[Exercise description] Each entry, as given, must be output unchanged.
◇ ◇ ◇ ◇ ◇
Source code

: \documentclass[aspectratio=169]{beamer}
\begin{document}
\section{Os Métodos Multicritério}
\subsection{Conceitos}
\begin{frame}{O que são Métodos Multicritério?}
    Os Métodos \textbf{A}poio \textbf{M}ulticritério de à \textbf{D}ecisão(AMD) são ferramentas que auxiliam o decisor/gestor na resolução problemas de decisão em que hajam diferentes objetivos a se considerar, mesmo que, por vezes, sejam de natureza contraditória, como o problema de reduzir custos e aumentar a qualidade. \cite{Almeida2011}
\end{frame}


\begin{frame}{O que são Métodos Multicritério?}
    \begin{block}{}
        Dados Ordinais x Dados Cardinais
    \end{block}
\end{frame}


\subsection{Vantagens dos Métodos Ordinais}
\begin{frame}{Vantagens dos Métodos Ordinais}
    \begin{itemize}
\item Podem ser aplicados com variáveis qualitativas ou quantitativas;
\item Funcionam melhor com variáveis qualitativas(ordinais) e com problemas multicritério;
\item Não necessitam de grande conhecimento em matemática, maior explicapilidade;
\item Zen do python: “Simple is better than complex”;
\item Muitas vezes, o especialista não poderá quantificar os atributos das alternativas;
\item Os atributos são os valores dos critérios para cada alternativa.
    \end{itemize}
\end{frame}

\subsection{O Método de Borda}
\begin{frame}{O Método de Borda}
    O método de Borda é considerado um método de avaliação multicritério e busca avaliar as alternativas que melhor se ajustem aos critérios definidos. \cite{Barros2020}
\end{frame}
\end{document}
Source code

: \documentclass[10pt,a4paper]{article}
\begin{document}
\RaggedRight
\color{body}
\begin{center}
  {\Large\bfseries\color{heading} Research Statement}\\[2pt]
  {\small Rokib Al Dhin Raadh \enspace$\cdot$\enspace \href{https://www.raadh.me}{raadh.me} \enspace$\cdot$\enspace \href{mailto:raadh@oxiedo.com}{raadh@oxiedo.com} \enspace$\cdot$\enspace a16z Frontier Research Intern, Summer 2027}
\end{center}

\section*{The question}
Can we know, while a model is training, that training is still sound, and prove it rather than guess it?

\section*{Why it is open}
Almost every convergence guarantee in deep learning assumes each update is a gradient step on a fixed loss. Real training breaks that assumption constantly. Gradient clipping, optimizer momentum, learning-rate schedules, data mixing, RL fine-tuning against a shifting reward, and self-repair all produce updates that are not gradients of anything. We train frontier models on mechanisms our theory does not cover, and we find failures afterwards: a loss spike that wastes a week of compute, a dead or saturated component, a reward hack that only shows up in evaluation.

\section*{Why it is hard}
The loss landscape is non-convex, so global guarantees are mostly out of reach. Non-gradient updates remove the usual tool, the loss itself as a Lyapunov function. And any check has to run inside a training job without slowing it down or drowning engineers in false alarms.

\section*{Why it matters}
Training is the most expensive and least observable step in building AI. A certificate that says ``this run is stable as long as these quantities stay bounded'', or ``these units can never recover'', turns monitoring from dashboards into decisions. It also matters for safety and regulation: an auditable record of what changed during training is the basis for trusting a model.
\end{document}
◇ ◇ ◇ ◇ ◇
[Response to the task]
Source code

: \documentclass[aspectratio=169]{beamer}
\begin{document}
\section{Os Métodos Multicritério}
\subsection{Conceitos}
\begin{frame}{O que são Métodos Multicritério?}
    Os Métodos \textbf{A}poio \textbf{M}ulticritério de à \textbf{D}ecisão(AMD) são ferramentas que auxiliam o decisor/gestor na resolução problemas de decisão em que hajam diferentes objetivos a se considerar, mesmo que, por vezes, sejam de natureza contraditória, como o problema de reduzir custos e aumentar a qualidade. \cite{Almeida2011}
\end{frame}


\begin{frame}{O que são Métodos Multicritério?}
    \begin{block}{}
        Dados Ordinais x Dados Cardinais
    \end{block}
\end{frame}


\subsection{Vantagens dos Métodos Ordinais}
\begin{frame}{Vantagens dos Métodos Ordinais}
    \begin{itemize}
\item Podem ser aplicados com variáveis qualitativas ou quantitativas;
\item Funcionam melhor com variáveis qualitativas(ordinais) e com problemas multicritério;
\item Não necessitam de grande conhecimento em matemática, maior explicapilidade;
\item Zen do python: “Simple is better than complex”;
\item Muitas vezes, o especialista não poderá quantificar os atributos das alternativas;
\item Os atributos são os valores dos critérios para cada alternativa.
    \end{itemize}
\end{frame}

\subsection{O Método de Borda}
\begin{frame}{O Método de Borda}
    O método de Borda é considerado um método de avaliação multicritério e busca avaliar as alternativas que melhor se ajustem aos critérios definidos. \cite{Barros2020}
\end{frame}
\end{document}
Source code

: \documentclass[10pt,a4paper]{article}
\begin{document}
\RaggedRight
\color{body}
\begin{center}
  {\Large\bfseries\color{heading} Research Statement}\\[2pt]
  {\small Rokib Al Dhin Raadh \enspace$\cdot$\enspace \href{https://www.raadh.me}{raadh.me} \enspace$\cdot$\enspace \href{mailto:raadh@oxiedo.com}{raadh@oxiedo.com} \enspace$\cdot$\enspace a16z Frontier Research Intern, Summer 2027}
\end{center}

\section*{The question}
Can we know, while a model is training, that training is still sound, and prove it rather than guess it?

\section*{Why it is open}
Almost every convergence guarantee in deep learning assumes each update is a gradient step on a fixed loss. Real training breaks that assumption constantly. Gradient clipping, optimizer momentum, learning-rate schedules, data mixing, RL fine-tuning against a shifting reward, and self-repair all produce updates that are not gradients of anything. We train frontier models on mechanisms our theory does not cover, and we find failures afterwards: a loss spike that wastes a week of compute, a dead or saturated component, a reward hack that only shows up in evaluation.

\section*{Why it is hard}
The loss landscape is non-convex, so global guarantees are mostly out of reach. Non-gradient updates remove the usual tool, the loss itself as a Lyapunov function. And any check has to run inside a training job without slowing it down or drowning engineers in false alarms.

\section*{Why it matters}
Training is the most expensive and least observable step in building AI. A certificate that says ``this run is stable as long as these quantities stay bounded'', or ``these units can never recover'', turns monitoring from dashboards into decisions. It also matters for safety and regulation: an auditable record of what changed during training is the basis for trusting a model.
\end{document}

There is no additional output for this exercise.